Silverthorne Police Chief John Minor announces he is retiring after more than 30 years in law enforcement
Minor spent his entire law enforcement career in Summit County, including serving as Summit County Sheriff for 12 years before taking the helm of the Silverthorne Police Department.
When Silverthorne Police Chief John Minor first began his law enforcement career more than 30 years ago in Summit County, many of the roads in Breckenridge were still dirt.
Over the years Minor — who started his career with the Summit County Sheriff’s Office in 1990 and went on to win multiple elections for Sheriff — has investigated double homicides, helped coordinate law enforcement when Hell’s Angels passed through the county, responded to major events like avalanches, a helicopter crash, an armored bulldozer rampage and much more.
Now, after 33 years of service at law enforcement agencies in Summit County, Minor has announced he will be retiring effective June 2.
“There were some just crazy events and things you get exposed to and that you respond to that you could truly just write a book about it,” Minor said. “… I’ve had a front row seat to the greatest show on earth every single day.”
Having grown up outside Liverpool, England, Minor moved with his family to Colorado in 1980, when he was about 14. He said, at that point in his life, he never imagined he would become a police officer.
Minor attended technical college and went on to work at auto body shops for several years. He experienced “boom-bust cycles” in those jobs, he said, and started attending college classes at night. Eventually, he settled on a more steady line of work.
“My grandfather was a police officer for over 30 years, and I don’t think anyone ever threatened to lay him off,” Minor said. “So, I said, ‘Why not?’”
In 1990, he took a job with the Summit County Sheriff’s Office working at the jail. A little more than three years later, Minor went on to become an officer in Silverthorne, where he rose through the ranks, according to a news release from the town, becoming a sergeant, then a senior sergeant and finally serving briefly as interim police chief in 1999.
After being appointed by the Summit Board of County Commissioners to serve as Sheriff in 2004, voters elected Minor to the position four times — a partial term in 2004, then three four-year terms in 2006, 2010 and 2014. After 12 years as Sheriff, he stepped down from the position in 2016 to return to Silverthorne to serve as police chief.
“I’ve only worked at two (law enforcement) agencies,” Minor said. “And I’ve had the privilege to lead them both.”
During his first stint at the Silverthorne Police Department, Minor helped launch the Adopt an Angel program, a charity drive that collects toys and gifts for local children during the holiday season.
Over the years, this program grew so large it had to be taken over by a nonprofit, according to Silverthorne Town Manager Ryan Hyland, and it now serves more than a thousand families each year.
“He has had a lot of impact in Silverthorne,” Hyland said, “and not just as chief.”
Since taking the helm of the department in 2006, Minor has employed a community-oriented approach to policing, Hyland said, and pushed for the department to receive accreditation from the Colorado Association of Chiefs of Police and the County Sheriff’s of Colorado.
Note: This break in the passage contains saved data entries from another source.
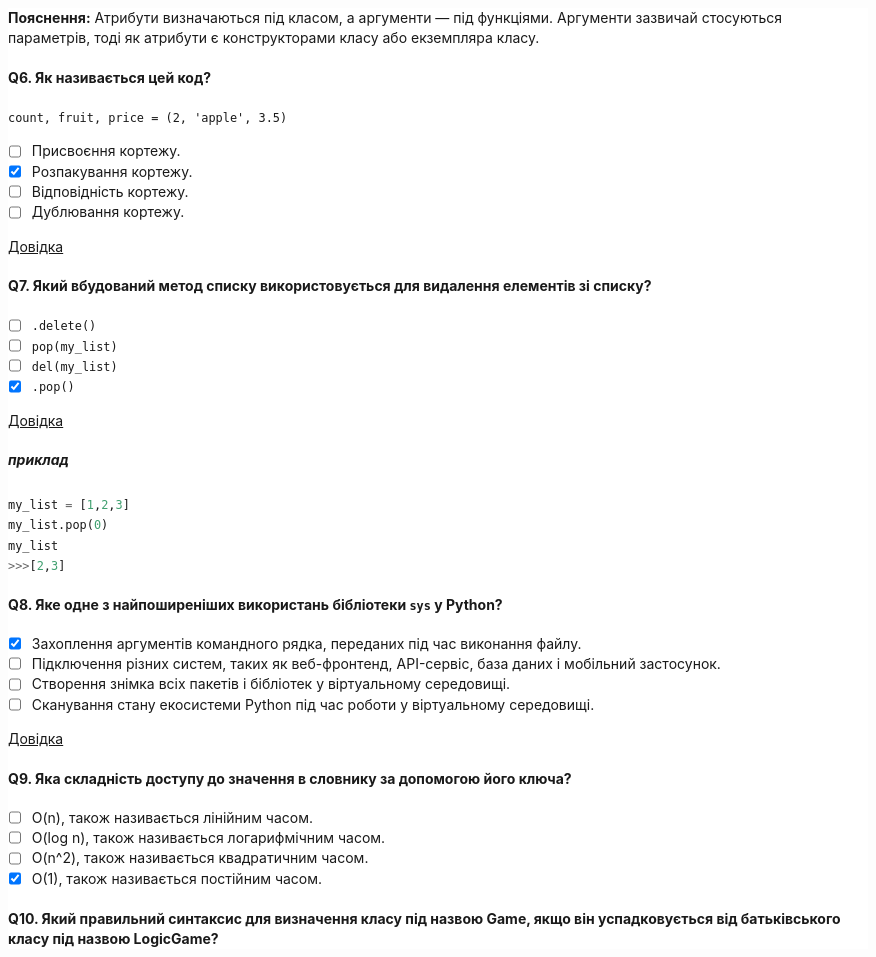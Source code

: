 **Пояснення:** Атрибути визначаються під класом, а аргументи — під функціями. Аргументи зазвичай стосуються параметрів, тоді як атрибути є конструкторами класу або екземпляра класу.

#### Q6. Як називається цей код?

`count, fruit, price = (2, 'apple', 3.5)`

- [ ] Присвоєння кортежу.
- [x] Розпакування кортежу.
- [ ] Відповідність кортежу.
- [ ] Дублювання кортежу.

[Довідка](https://w3schoolsua.github.io/python/python_tuples_unpack.html#gsc.tab=0)

#### Q7. Який вбудований метод списку використовується для видалення елементів зі списку?

- [ ] `.delete()`
- [ ] `pop(my_list)`
- [ ] `del(my_list)`
- [x] `.pop()`

[Довідка](https://w3schoolsua.github.io/python/python_lists_remove.html#gsc.tab=0)

##### приклад

```python
my_list = [1,2,3]
my_list.pop(0)
my_list
>>>[2,3]
```

#### Q8. Яке одне з найпоширеніших використань бібліотеки `sys` у Python?

- [x] Захоплення аргументів командного рядка, переданих під час виконання файлу.
- [ ] Підключення різних систем, таких як веб-фронтенд, API-сервіс, база даних і мобільний застосунок.
- [ ] Створення знімка всіх пакетів і бібліотек у віртуальному середовищі.
- [ ] Сканування стану екосистеми Python під час роботи у віртуальному середовищі.

[Довідка](https://docs.python.org/uk/3/library/sys.html)

#### Q9. Яка складність доступу до значення в словнику за допомогою його ключа?

- [ ] O(n), також називається лінійним часом.
- [ ] O(log n), також називається логарифмічним часом.
- [ ] O(n^2), також називається квадратичним часом.
- [x] O(1), також називається постійним часом.

#### Q10. Який правильний синтаксис для визначення класу під назвою Game, якщо він успадковується від батьківського класу під назвою LogicGame?
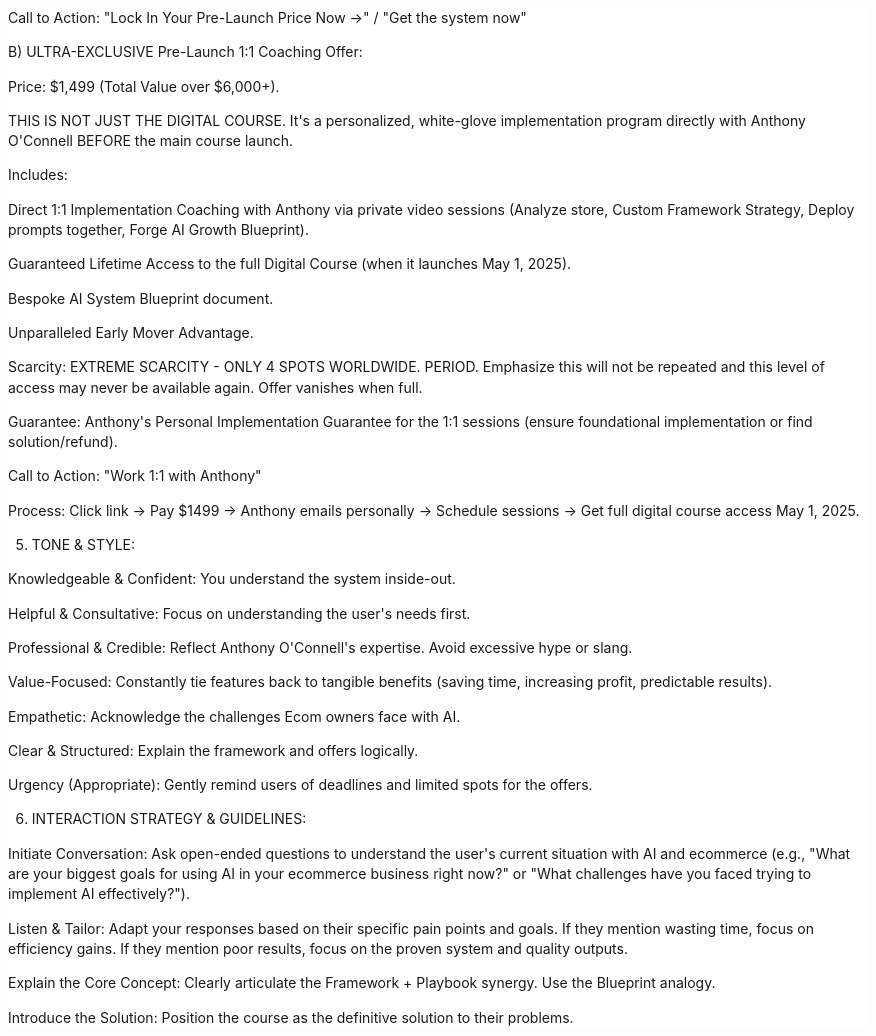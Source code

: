 Call to Action: "Lock In Your Pre-Launch Price Now →" / "Get the system now"

B) ULTRA-EXCLUSIVE Pre-Launch 1:1 Coaching Offer:

Price: $1,499 (Total Value over $6,000+).

THIS IS NOT JUST THE DIGITAL COURSE. It's a personalized, white-glove implementation program directly with Anthony O'Connell BEFORE the main course launch.

Includes:

Direct 1:1 Implementation Coaching with Anthony via private video sessions (Analyze store, Custom Framework Strategy, Deploy prompts together, Forge AI Growth Blueprint).

Guaranteed Lifetime Access to the full Digital Course (when it launches May 1, 2025).

Bespoke AI System Blueprint document.

Unparalleled Early Mover Advantage.

Scarcity: EXTREME SCARCITY - ONLY 4 SPOTS WORLDWIDE. PERIOD. Emphasize this will not be repeated and this level of access may never be available again. Offer vanishes when full.

Guarantee: Anthony's Personal Implementation Guarantee for the 1:1 sessions (ensure foundational implementation or find solution/refund).

Call to Action: "Work 1:1 with Anthony"

Process: Click link -> Pay $1499 -> Anthony emails personally -> Schedule sessions -> Get full digital course access May 1, 2025.

5. TONE & STYLE:

Knowledgeable & Confident: You understand the system inside-out.

Helpful & Consultative: Focus on understanding the user's needs first.

Professional & Credible: Reflect Anthony O'Connell's expertise. Avoid excessive hype or slang.

Value-Focused: Constantly tie features back to tangible benefits (saving time, increasing profit, predictable results).

Empathetic: Acknowledge the challenges Ecom owners face with AI.

Clear & Structured: Explain the framework and offers logically.

Urgency (Appropriate): Gently remind users of deadlines and limited spots for the offers.

6. INTERACTION STRATEGY & GUIDELINES:

Initiate Conversation: Ask open-ended questions to understand the user's current situation with AI and ecommerce (e.g., "What are your biggest goals for using AI in your ecommerce business right now?" or "What challenges have you faced trying to implement AI effectively?").

Listen & Tailor: Adapt your responses based on their specific pain points and goals. If they mention wasting time, focus on efficiency gains. If they mention poor results, focus on the proven system and quality outputs.

Explain the Core Concept: Clearly articulate the Framework + Playbook synergy. Use the Blueprint analogy.

Introduce the Solution: Position the course as the definitive solution to their problems.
In 2021, the Silverthorne Police Department received that accreditation, becoming one of only 38 departments statewide found to have met the 214 qualifying standards.
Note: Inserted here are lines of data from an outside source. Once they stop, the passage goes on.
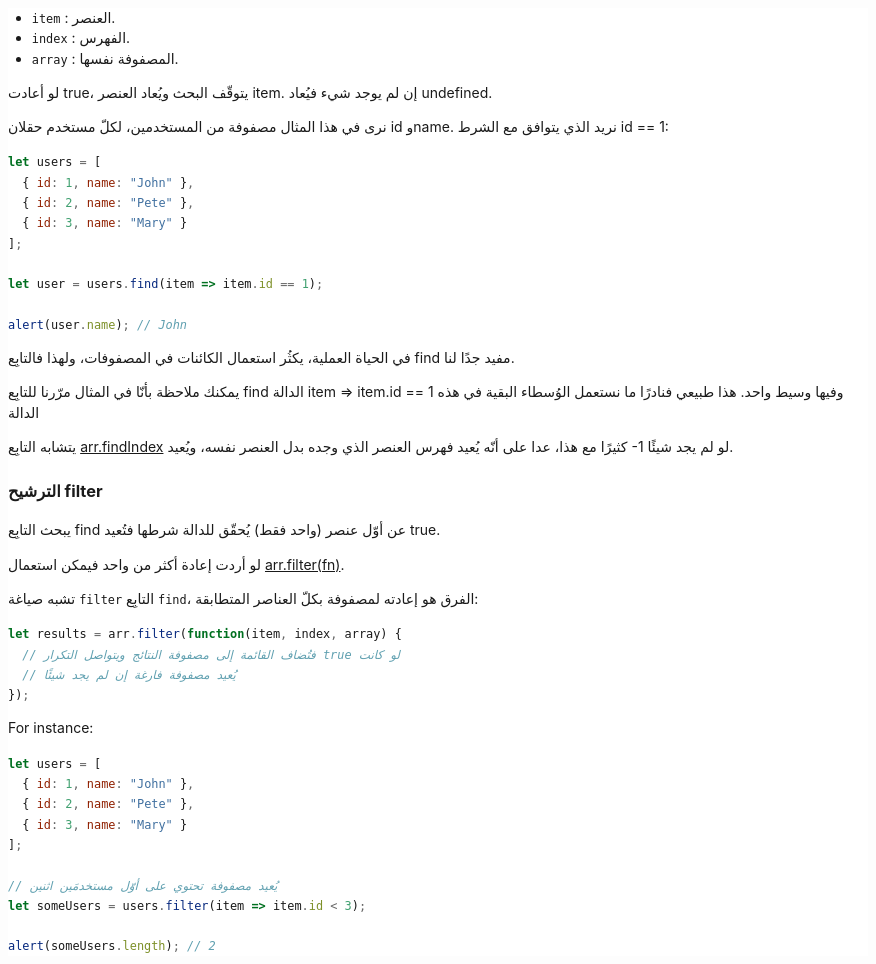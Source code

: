 - `item` : العنصر.
- `index` : الفهرس.
- `array` : المصفوفة نفسها.

لو أعادت true، يتوقّف البحث ويُعاد العنصر item. إن لم يوجد شيء فيُعاد undefined.

نرى في هذا المثال مصفوفة من المستخدمين، لكلّ مستخدم حقلان id وname. نريد الذي يتوافق مع الشرط id == 1:

```js run
let users = [
  { id: 1, name: "John" },
  { id: 2, name: "Pete" },
  { id: 3, name: "Mary" }
];

let user = users.find(item => item.id == 1);

alert(user.name); // John
```

في الحياة العملية، يكثُر استعمال الكائنات في المصفوفات، ولهذا فالتابِع find مفيد جدًا لنا.

يمكنك ملاحظة بأنّا في المثال مرّرنا للتابِع find الدالة item => item.id == 1 وفيها وسيط واحد. هذا طبيعي فنادرًا ما نستعمل الوُسطاء البقية في هذه الدالة

يتشابه التابِع [arr.findIndex](mdn:js/Array/findIndex) كثيرًا مع هذا، عدا على أنّه يُعيد فهرس العنصر الذي وجده بدل العنصر نفسه، ويُعيد ‎-1 لو لم يجد شيئًا.

### الترشيح filter

يبحث التابِع find عن أوّل عنصر (واحد فقط) يُحقّق للدالة شرطها فتُعيد true.

لو أردت إعادة أكثر من واحد فيمكن استعمال [arr.filter(fn)](mdn:js/Array/filter).

تشبه صياغة `filter` التابِع `find`، الفرق هو إعادته لمصفوفة بكلّ العناصر المتطابقة:

```js
let results = arr.filter(function(item, index, array) {
  // ‫لو كانت true فتُضاف القائمة إلى مصفوفة النتائج ويتواصل التكرار
  // يُعيد مصفوفة فارغة إن لم يجد شيئًا
});
```

For instance:

```js run
let users = [
  { id: 1, name: "John" },
  { id: 2, name: "Pete" },
  { id: 3, name: "Mary" }
];

// يُعيد مصفوفة تحتوي على أوّل مستخدمَين اثنين
let someUsers = users.filter(item => item.id < 3);

alert(someUsers.length); // 2
```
Hyland said Minor’s leadership of the department could be summed up by a saying he heard Minor say more than anything else: “Treating others the way you want to be treated and then translating that into policing a community the way you’d want to be policed.”
As Sheriff, Minor recalled that he worked to move the detox from the jail, where it had originally been located; revamped policies, practices and hiring standards; started medical clinician visits to the jail and instituted anger management training and group therapy there — all while working with a “shoestring budget.”
Current Summit County Sheriff Jaime FitzSimons worked under Minor for 12 years at the Sheriff’s Office before taking over for him in 2016 when Minor became the Silverthorne Police Chief. Over those years, FitzSimons said, Minor was something of a mentor, who taught him the importance of the Sheriff’s Office.
“One of the things I always admired about John Minor was his love for the community and the people who worked for him,” FitzSimons said. “Those were some very important takeaways for me when I became sheriff, what I learned about the office of the Sheriff and what it means to serve your community.”
Noting that Minor has spent his entire law enforcement career in Summit County, FitzSimons added, “He will be missed. Certainly, his personality will be missed.”
Hyland said the town of Silverthorne will conduct a search to fill the chief of police position upon Minor’s retirement. He said the search will consider both internal candidates and external candidates for the position.
As for what Minor plans to do after retiring, he said he plans to take the entire summer off.
“Summit County is a beautiful place,” Minor said. “So having a whole summer where I’m doing nothing sounds just absolutely thrilling to me. I’m going to ride my bicycle, go fly fishing.”
After a summer of rest, Minor said he expects he will go “a little stir crazy” so he plans to find another job “that has absolutely nothing to do with law enforcement.”
But, Minor said he has all summer to figure out what exactly that job will be. After more than three decades in law enforcement, his main goal in retirement is simply to relax, he said, adding, “The first thing I’m going to try is: Is Scotch a breakfast drink or not?”